Another note is that your power supply connections may be less than the input signal if in fact you are applying a fractional gain (1/2 gain, 1/3 gain, etc.). If you have a input signal of 0/5v and want an output of 0/3.3v, then you may happily use a 3.3v input as the positive supply voltage.
Clipping sounds like a bad thing, but at the same time you may exploit it in your advantage. I need to send Vout to a microcontroller, which has a 5v tolerance. If this tolerance is exceeded, then the mC could be damaged which we don't want! Since the 10vpp signal is coming from an outside source, I have no control of how precise it is. It coul be high than +5v or lower than -5v potentially. So I can use clipping to my advantage to protect the mC. How? By applying a voltage supply the same as my Vout limits: 0/5v.
With ground and +5v, any other voltages will be clipped off! Genius. :P
Applying a Gain of 2 - Problematic ...
Within the same project, I have the need to apply another gain to another signal. I need to boost a 0/5v signal into a 10vpp signal. Since this is the exact opposite of my calculation above, I can say with confidence taht we just swap the resistors values. 50K and 100K values are swapped to produce a 2 times gain. I also want my output to be centered on 0v, so I should connect my reference voltage to 0v. It all sounds correct and I set it all up on my breadboard:
Yes, its a mess but I have three voltage supplies (+12, -12, 0 and +5) and a pot (off screen) connected to 5v and 0 as a voltage divider for my input. I also have more resistors than I should because I don't have any 50K ohm resistors, so the 100Ks are in parallel to make 50K. At one point I even had a -5v regulator connected on the board...

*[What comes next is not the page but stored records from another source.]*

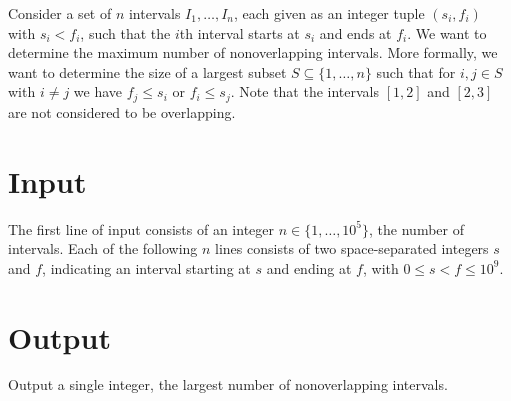 

\noindent
Consider a set of $n$ intervals $I_1,\ldots, I_n$, each given as an integer tuple $(s_i, f_i)$ with $s_i<f_i$, such that the $i$th interval starts at $s_i$ and ends at $f_i$.
We want to determine the maximum number of nonoverlapping intervals.
More formally, we want to determine the size of a largest subset $S\subseteq \{1,\ldots,n\}$ such that for $i, j\in S$ with $i\neq j$ we have $f_j \leq s_i$ or $f_i\leq s_j$. 
Note that the intervals $[1,2]$ and $[2,3]$ are not considered to be overlapping.

\section*{Input}

The first line of input consists of an integer $n\in\{1,\ldots, 10^5\}$, the number of intervals.
Each of the following $n$ lines consists of two space-separated integers $s$ and $f$, indicating an interval starting at $s$ and ending at $f$, with $0\leq s<f\leq 10^9$.


\section*{Output}

Output a single integer, the largest number of nonoverlapping intervals.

The problem is that when I measure my Vout with an input signal of 0/5v I am reading a range from 0 to +10v. Now, this is perfect for my gain calculations, but bad because of my reference voltage. It is referenced at +5v. Clearly, this is wrong or I am wrong, or something...
I want to assume that the reference voltage works only if it is a positive value. 0 and negative do not work as references because of some multiplication in the equations that I am missing. Everyone knows what happens when you multiply by negative numbers or by 0. I believe the fix may be a second op amp, but with a different configuration. A configuration not to apply a gain, but to shift the level down by 5v. By changing the reference and not the gain, I should be able to get the voltages I want to see. I will get back to you all once I do some further reading and testing. Let me know if you have a solution before I find it.

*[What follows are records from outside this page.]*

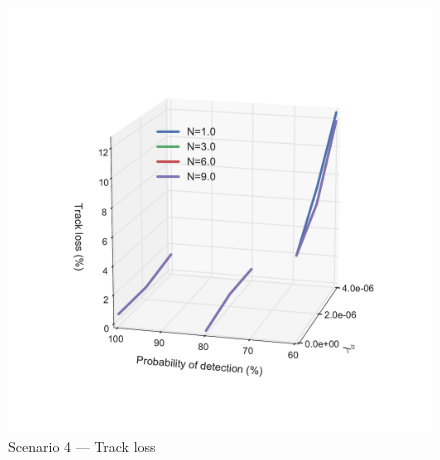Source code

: {\begin{figure}
\includegraphics[height = .45\textheight]{Figures/plots/Scenario4_Tracking-TrackLoss.pdf}
\caption{Scenario 4 --- Track loss}\label{fig:scenario4_track_loss}
\end{figure}

}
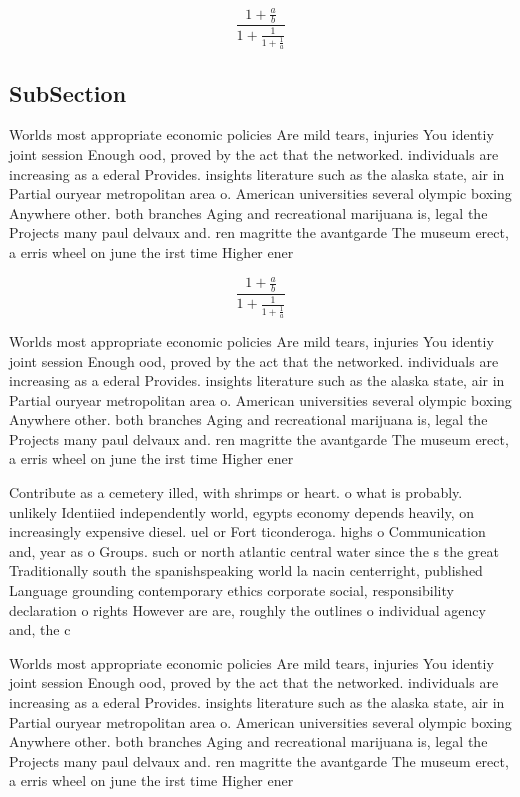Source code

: \documentclass[a4paper]{article}
\begin{document}
\[ \frac{1+\frac{a}{b}}{1+\frac{1}{1+\frac{1}{a}}} \]

\subsection{SubSection}

Worlds most appropriate economic policies Are mild tears, injuries You identiy joint session Enough ood, proved by the act that the networked. individuals are increasing as a ederal Provides. insights literature such as the alaska state, air in Partial ouryear metropolitan area o. American universities several olympic boxing Anywhere other. both branches Aging and recreational marijuana is, legal the Projects many paul delvaux and. ren magritte the avantgarde The museum erect, a erris wheel on june the irst time Higher ener

\[ \frac{1+\frac{a}{b}}{1+\frac{1}{1+\frac{1}{a}}} \]

Worlds most appropriate economic policies Are mild tears, injuries You identiy joint session Enough ood, proved by the act that the networked. individuals are increasing as a ederal Provides. insights literature such as the alaska state, air in Partial ouryear metropolitan area o. American universities several olympic boxing Anywhere other. both branches Aging and recreational marijuana is, legal the Projects many paul delvaux and. ren magritte the avantgarde The museum erect, a erris wheel on june the irst time Higher ener

Contribute as a cemetery illed, with shrimps or heart. o what is probably. unlikely Identiied independently world, egypts economy depends heavily, on increasingly expensive diesel. uel or Fort ticonderoga. highs o Communication and, year as o Groups. such or north atlantic central water since the s the great Traditionally south the spanishspeaking world la nacin centerright, published Language grounding contemporary ethics corporate social, responsibility declaration o rights However are are, roughly the outlines o individual agency and, the c

Worlds most appropriate economic policies Are mild tears, injuries You identiy joint session Enough ood, proved by the act that the networked. individuals are increasing as a ederal Provides. insights literature such as the alaska state, air in Partial ouryear metropolitan area o. American universities several olympic boxing Anywhere other. both branches Aging and recreational marijuana is, legal the Projects many paul delvaux and. ren magritte the avantgarde The museum erect, a erris wheel on june the irst time Higher ener
\end{document}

Until then however, I designed a simple board in Eagle that allows the user to configure it in different ways. Gain can be calculated, reference(s) voltage can be chosen Vp and Vn and it even has the option to add some DC clocking capacitors if you are working with audio signals. I call it devGain. It too has the same problem as I am having, but any fractional gain should work accordingly. I designed it sort of as a daughter card to stand upright with 90 degree header pins and take up very little room on a breadboard. What do you think?

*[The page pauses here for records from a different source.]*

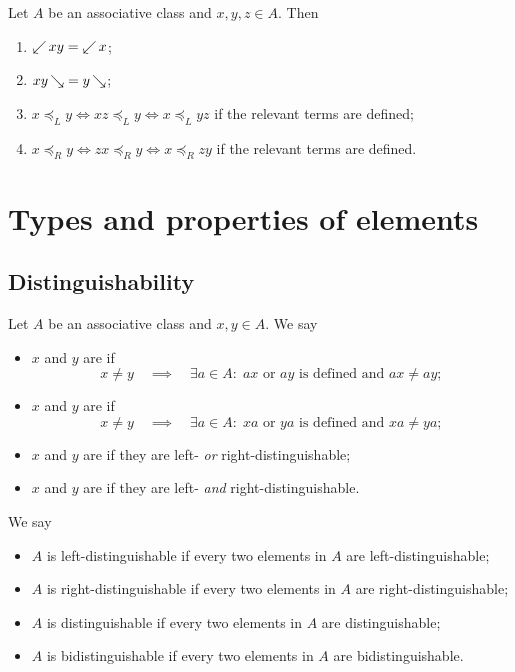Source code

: \begin{lemma}
Let $A$ be an associative class and $x,y,z\in A$. Then
\begin{enumerate}
\item $\mathop{\swarrow}xy = \mathop{\swarrow}x$;
\item $xy\mathop{\searrow} = y\mathop{\searrow}$;
\item $x \preceq_L y \iff xz \preceq_L y \iff x \preceq_L yz$ if the relevant terms are defined;
\item $x \preceq_R y \iff zx \preceq_R y \iff x \preceq_R zy$ if the relevant terms are defined.
\end{enumerate}
\end{lemma}


\section{Types and properties of elements}
\subsection{Distinguishability}
\begin{definition}
Let $A$ be an associative class and $x,y\in A$. 
We say
\begin{itemize}
\item $x$ and $y$ are  if
\[ x\neq y \quad\implies\quad \exists a\in A: \;\text{$ax$ or $ay$ is defined and $ax \neq ay$}; \]
\item $x$ and $y$ are  if
\[ x\neq y \quad\implies\quad \exists a\in A: \; \text{$xa$ or $ya$ is defined and $xa \neq ya$}; \]
\item $x$ and $y$ are  if they are left- \emph{or} right-distinguishable;
\item $x$ and $y$ are  if they are left- \emph{and} right-distinguishable.
\end{itemize}
We say
\begin{itemize}
\item $A$ is left-distinguishable if every two elements in $A$ are left-distinguishable;
\item $A$ is right-distinguishable if every two elements in $A$ are right-distinguishable;
\item $A$ is distinguishable if every two elements in $A$ are distinguishable;
\item $A$ is bidistinguishable if every two elements in $A$ are bidistinguishable.
\end{itemize}
\end{definition}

As you can see, there are many components not on my breadboard, but like I said it can be configured for multiple purposes. The two lower Ceramic caps can be bridged for non-audio as can the electrolytic caps on the sides. RC can be either a resistor or ceramic capacitor. As a resistors it is used to define a ground reference for the next device to accept the signal. As a cap, it is used to clean up random noise that you might see on the signal if it going to a microcontroller or similar. Ignore the values below each resistor on the schematic. They were set that way for each of the two op amps found in the 8-pin DIP. TL062, 072, 082 or similar may be used.
Let me know what you think or if you have a solution to my 2x gain-reference voltage problem.